▶ **EXERCISE OBJECTIVE**:
Go through the lines below and copy each one that holds the string "activations".

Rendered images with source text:

---------------

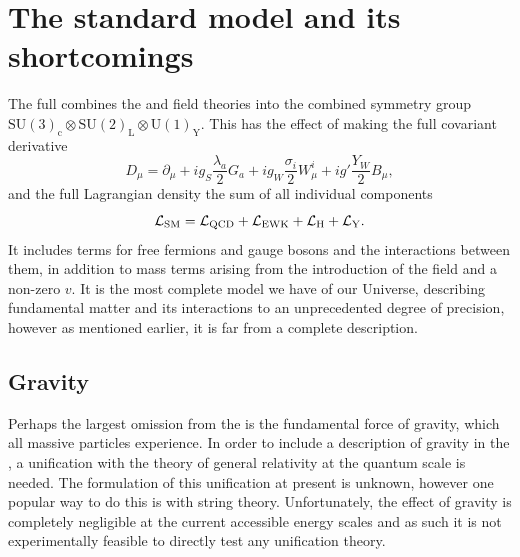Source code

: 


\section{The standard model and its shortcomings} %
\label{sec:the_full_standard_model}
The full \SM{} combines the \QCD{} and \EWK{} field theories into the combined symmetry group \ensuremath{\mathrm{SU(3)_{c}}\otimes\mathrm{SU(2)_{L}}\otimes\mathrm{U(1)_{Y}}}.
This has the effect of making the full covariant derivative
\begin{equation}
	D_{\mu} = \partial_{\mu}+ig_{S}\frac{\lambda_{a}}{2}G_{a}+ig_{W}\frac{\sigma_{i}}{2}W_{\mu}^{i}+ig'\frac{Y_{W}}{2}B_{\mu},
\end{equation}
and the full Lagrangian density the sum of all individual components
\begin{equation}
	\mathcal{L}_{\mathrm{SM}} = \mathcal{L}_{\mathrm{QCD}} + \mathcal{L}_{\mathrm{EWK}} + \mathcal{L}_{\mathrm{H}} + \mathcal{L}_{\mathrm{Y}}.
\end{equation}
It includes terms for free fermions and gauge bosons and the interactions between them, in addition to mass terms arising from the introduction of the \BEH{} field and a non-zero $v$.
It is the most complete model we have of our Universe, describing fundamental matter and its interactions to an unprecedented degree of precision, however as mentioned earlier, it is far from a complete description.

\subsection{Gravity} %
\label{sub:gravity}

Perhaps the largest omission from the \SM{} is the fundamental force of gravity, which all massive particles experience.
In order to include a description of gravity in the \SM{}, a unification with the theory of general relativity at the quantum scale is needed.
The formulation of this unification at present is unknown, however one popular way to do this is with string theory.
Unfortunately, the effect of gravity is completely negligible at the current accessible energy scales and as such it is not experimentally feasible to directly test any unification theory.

---------------

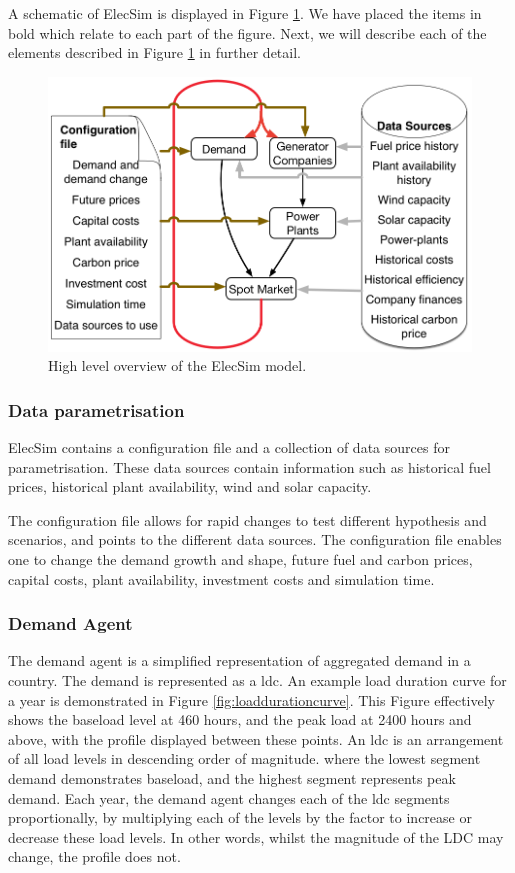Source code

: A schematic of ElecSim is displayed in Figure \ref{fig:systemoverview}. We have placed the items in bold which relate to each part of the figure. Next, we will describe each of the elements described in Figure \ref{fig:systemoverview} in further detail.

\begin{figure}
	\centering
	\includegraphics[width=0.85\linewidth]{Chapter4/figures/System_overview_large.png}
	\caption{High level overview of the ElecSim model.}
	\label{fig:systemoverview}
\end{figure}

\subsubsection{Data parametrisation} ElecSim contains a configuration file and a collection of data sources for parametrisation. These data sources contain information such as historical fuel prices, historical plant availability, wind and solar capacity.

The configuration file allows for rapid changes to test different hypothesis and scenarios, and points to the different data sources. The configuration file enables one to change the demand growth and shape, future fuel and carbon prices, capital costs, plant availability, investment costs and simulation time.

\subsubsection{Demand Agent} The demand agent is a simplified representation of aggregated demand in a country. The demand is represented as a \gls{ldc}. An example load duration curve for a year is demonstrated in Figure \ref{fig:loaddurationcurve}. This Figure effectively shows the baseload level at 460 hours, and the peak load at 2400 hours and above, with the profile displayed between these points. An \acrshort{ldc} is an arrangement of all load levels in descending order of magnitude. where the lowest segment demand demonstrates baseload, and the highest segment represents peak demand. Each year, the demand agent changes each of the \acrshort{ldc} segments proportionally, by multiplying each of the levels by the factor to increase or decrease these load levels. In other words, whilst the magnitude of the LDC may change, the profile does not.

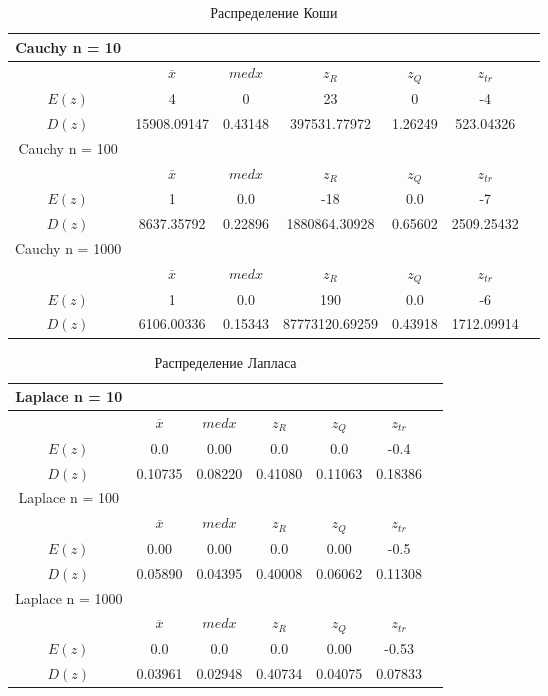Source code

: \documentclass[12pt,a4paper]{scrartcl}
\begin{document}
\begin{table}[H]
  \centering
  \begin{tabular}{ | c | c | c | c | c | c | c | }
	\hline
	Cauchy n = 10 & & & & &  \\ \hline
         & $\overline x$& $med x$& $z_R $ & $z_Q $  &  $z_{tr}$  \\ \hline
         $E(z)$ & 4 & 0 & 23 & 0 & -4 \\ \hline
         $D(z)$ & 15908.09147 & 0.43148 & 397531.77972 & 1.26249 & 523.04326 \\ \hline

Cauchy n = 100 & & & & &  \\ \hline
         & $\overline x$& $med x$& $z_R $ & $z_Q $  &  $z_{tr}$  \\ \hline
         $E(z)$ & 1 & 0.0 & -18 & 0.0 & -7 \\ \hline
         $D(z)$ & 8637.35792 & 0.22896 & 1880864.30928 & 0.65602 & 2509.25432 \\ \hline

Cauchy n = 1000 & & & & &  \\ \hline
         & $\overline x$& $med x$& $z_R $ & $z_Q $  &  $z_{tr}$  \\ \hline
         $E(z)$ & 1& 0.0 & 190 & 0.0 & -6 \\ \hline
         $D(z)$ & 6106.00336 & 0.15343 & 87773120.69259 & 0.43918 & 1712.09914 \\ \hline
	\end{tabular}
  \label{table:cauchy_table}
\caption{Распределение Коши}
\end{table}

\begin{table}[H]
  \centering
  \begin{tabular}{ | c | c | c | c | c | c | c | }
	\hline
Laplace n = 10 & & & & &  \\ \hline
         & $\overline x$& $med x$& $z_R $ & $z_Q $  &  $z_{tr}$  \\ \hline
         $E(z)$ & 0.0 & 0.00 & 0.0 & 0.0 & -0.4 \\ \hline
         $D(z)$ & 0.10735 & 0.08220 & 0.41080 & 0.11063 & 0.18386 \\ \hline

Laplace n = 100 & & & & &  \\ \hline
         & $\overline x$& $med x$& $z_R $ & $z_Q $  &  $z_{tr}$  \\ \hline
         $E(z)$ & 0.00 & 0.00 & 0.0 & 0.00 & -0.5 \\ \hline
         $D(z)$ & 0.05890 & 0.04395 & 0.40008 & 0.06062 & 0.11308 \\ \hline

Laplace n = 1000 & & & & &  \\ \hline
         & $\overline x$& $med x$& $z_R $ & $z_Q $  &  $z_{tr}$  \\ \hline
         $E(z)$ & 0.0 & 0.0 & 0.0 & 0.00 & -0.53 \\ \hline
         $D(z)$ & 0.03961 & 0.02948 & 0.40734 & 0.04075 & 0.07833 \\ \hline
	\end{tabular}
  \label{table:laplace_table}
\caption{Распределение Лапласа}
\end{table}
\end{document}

---------------

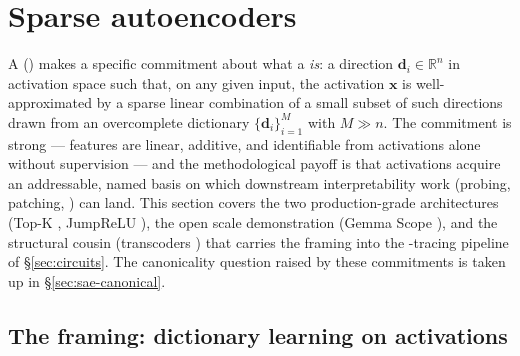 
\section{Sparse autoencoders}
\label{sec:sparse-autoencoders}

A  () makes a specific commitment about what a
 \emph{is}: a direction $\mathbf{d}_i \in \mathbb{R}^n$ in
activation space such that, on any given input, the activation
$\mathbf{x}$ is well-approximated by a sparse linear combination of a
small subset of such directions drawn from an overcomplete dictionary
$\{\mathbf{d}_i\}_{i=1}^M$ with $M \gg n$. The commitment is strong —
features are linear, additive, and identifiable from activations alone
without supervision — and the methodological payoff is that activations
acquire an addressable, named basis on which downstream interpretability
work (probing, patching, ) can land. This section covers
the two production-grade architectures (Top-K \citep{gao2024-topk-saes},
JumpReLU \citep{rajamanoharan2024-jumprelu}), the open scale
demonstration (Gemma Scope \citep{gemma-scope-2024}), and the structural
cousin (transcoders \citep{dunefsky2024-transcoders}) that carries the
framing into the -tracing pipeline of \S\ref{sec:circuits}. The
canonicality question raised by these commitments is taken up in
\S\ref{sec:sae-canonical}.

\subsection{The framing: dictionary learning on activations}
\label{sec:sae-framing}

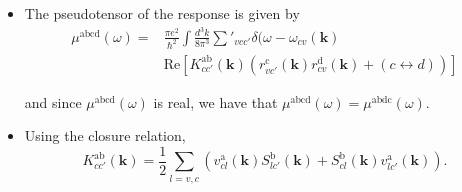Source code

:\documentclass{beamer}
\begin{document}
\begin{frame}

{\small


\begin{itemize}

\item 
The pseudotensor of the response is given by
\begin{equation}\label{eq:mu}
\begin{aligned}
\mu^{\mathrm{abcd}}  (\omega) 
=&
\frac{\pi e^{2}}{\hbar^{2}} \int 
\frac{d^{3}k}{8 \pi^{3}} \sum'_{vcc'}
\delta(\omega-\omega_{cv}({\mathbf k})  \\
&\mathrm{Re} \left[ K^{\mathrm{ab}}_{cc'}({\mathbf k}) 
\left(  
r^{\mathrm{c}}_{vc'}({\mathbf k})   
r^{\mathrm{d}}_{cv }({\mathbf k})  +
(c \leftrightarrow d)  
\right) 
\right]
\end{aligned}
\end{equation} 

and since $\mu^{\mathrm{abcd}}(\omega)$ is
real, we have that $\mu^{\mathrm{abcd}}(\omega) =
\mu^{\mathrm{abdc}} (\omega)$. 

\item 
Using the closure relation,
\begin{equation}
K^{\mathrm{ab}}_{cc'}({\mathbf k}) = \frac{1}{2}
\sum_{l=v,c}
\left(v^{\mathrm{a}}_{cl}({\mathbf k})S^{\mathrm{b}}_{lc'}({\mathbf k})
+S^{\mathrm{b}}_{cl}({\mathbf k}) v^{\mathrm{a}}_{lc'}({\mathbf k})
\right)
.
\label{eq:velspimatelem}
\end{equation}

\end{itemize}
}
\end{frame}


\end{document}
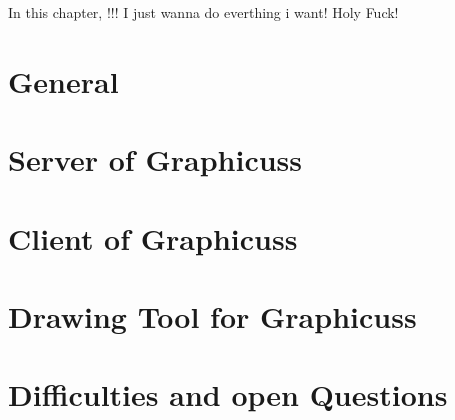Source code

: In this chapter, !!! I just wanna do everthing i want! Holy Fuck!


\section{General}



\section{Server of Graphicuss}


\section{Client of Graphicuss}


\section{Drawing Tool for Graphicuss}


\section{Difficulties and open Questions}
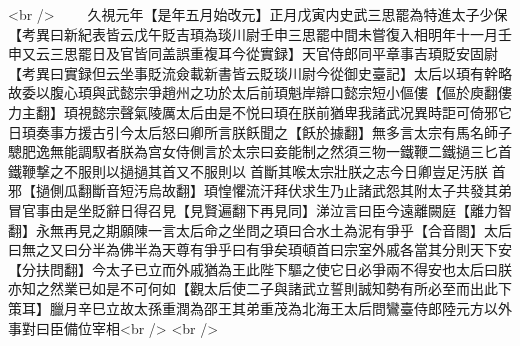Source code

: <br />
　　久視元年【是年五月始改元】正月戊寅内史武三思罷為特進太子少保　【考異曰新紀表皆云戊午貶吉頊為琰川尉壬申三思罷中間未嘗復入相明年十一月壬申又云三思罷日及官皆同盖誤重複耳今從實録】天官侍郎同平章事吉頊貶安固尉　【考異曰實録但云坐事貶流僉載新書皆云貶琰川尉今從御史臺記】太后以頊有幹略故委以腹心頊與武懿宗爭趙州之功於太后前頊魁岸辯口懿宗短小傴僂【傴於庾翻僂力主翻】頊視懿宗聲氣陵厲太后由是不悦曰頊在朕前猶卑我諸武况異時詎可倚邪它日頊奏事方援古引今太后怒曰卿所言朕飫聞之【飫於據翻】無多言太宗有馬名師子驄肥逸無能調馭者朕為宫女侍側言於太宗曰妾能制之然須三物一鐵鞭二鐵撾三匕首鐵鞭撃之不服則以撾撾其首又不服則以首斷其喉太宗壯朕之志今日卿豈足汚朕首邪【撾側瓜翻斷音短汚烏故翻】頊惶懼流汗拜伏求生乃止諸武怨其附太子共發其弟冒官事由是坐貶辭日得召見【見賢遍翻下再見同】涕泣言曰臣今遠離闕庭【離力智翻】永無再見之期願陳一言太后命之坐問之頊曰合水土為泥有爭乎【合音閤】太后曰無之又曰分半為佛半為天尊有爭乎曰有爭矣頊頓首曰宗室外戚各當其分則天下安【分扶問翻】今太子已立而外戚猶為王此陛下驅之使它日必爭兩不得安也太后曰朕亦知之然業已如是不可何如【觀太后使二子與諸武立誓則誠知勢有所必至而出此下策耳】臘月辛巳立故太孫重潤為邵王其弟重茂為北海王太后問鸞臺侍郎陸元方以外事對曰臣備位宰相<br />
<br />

---------------

▶ **SOLUTION TO THE EXERCISE**:
features are linear, additive, and identifiable from activations alone
without supervision — and the methodological payoff is that activations
\subsection{The framing: dictionary learning on activations}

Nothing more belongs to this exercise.